What If the Real Work Is Staying?

I finished a novel last year. Eighteen months of work. Sent it to agents. Waited. Got rejections. Revised. More rejections. Eventually put it in a drawer.

Now I'm stuck on a question I can't answer.

Do I go back to that book—the one I know so deeply, the one that still has potential I never fully unlocked—or do I start something new?

The new idea is shiny. It's exciting in the way only new things can be. I can see the opening scene clearly. I don't know where the problems are yet, which makes it feel like there aren't any.

But I've been here before. The new idea becomes the current project becomes the thing in the drawer. And then another new idea appears, just as shiny.

I keep wondering: what if the real work isn't starting? What if the real work is staying?

There's a version of this where I abandon the drawer novel and it was the right call. Some books teach you what you needed to learn and then they're done. Not every project deserves to be finished.

But there's another version where I keep chasing the feeling of beginning and never learn what it takes to push through to the other side. Where the drawer fills up with almost-there manuscripts that needed six more months I never gave them.

I don't know which version I'm in.

What I do know is this: new ideas feel better than developed ideas. They're pure potential. No scars from revision, no memory of where you got stuck, no weight of past failure.

But developed ideas are deeper. They have roots. They know things the new idea hasn't learned yet.

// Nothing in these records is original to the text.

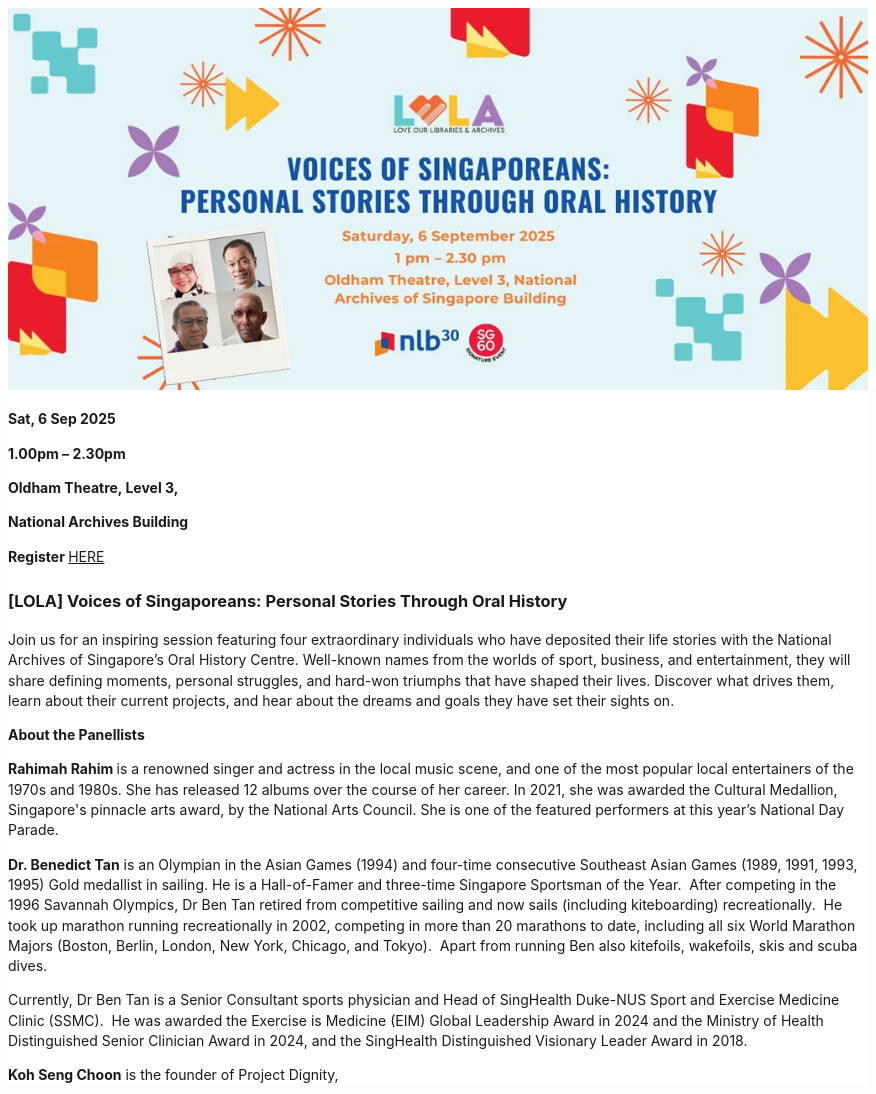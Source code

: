 <img style="width: 100%" height="auto" width="100%" alt="" src="/images/calendar of events/Voice_of_Singaporeans_OH.jpg">
</div>
<p><strong>Sat, 6 Sep 2025&nbsp;</strong>
</p>
<p><strong>1.00pm – 2.30pm</strong>
</p>
<p><strong>Oldham Theatre, Level 3,</strong>
</p>
<p><strong>National Archives Building</strong>
</p>
<p><strong>Register </strong><a href="https://form.gov.sg/6886f46e7da12d17ea20198c" rel="noopener nofollow" target="_blank">HERE</a>
</p>
<h3><strong>[LOLA] Voices of Singaporeans: Personal Stories Through Oral History</strong></h3>
<p>Join us for an inspiring session featuring four extraordinary individuals
who have deposited their life stories with the National Archives of Singapore’s
Oral History Centre. Well-known names from the worlds of sport, business,
and entertainment, they will share defining moments, personal struggles,
and hard-won triumphs that have shaped their lives. Discover what drives
them, learn about their current projects, and hear about the dreams and
goals they have set their sights on.</p>
<p><strong>About the Panellists</strong>
</p>
<p><strong>Rahimah Rahim </strong>is a renowned singer and actress&nbsp;in
the local music scene, and one of the most popular local entertainers of
the 1970s and 1980s. She has released 12 albums over the course of her
career. In 2021, she was awarded the Cultural Medallion, Singapore's pinnacle
arts award, by the National Arts Council. She is one of the featured performers
at this year’s National Day Parade.</p>
<p><strong>Dr. Benedict Tan</strong> is an Olympian in the Asian Games (1994)
and four-time consecutive Southeast Asian Games (1989, 1991, 1993, 1995)
Gold medallist in sailing. He is a Hall-of-Famer and three-time Singapore
Sportsman of the Year. &nbsp;After competing in the 1996 Savannah Olympics,
Dr Ben Tan retired from competitive sailing and now sails (including kiteboarding)
recreationally. &nbsp;He took up marathon running recreationally in 2002,
competing in more than 20 marathons to date, including all six World Marathon
Majors (Boston, Berlin, London, New York, Chicago, and Tokyo).&nbsp; Apart
from running Ben also kitefoils, wakefoils, skis and scuba dives.</p>
<p>Currently, Dr Ben Tan is a Senior Consultant sports physician and Head
of SingHealth Duke-NUS Sport and Exercise Medicine Clinic (SSMC). &nbsp;He
was awarded the Exercise is Medicine (EIM) Global Leadership Award in 2024
and the Ministry of Health Distinguished Senior Clinician Award in 2024,
and the SingHealth Distinguished Visionary Leader Award in 2018.&nbsp;</p>
<p><strong>Koh Seng Choon</strong> is the founder of&nbsp;Project Dignity,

I'm not sure which matters more.

Maybe the question isn't "new or old." Maybe the question is: "What would happen if I treated this decision like it mattered less than I think it does?"

Because either way, I'm going to write. Either way, I'm going to get stuck. Either way, I'm going to wonder if I chose wrong.

Maybe the only wrong choice is the one where I stop.

I still don't have the answer. But I'm writing this instead of deciding, and maybe that's the point.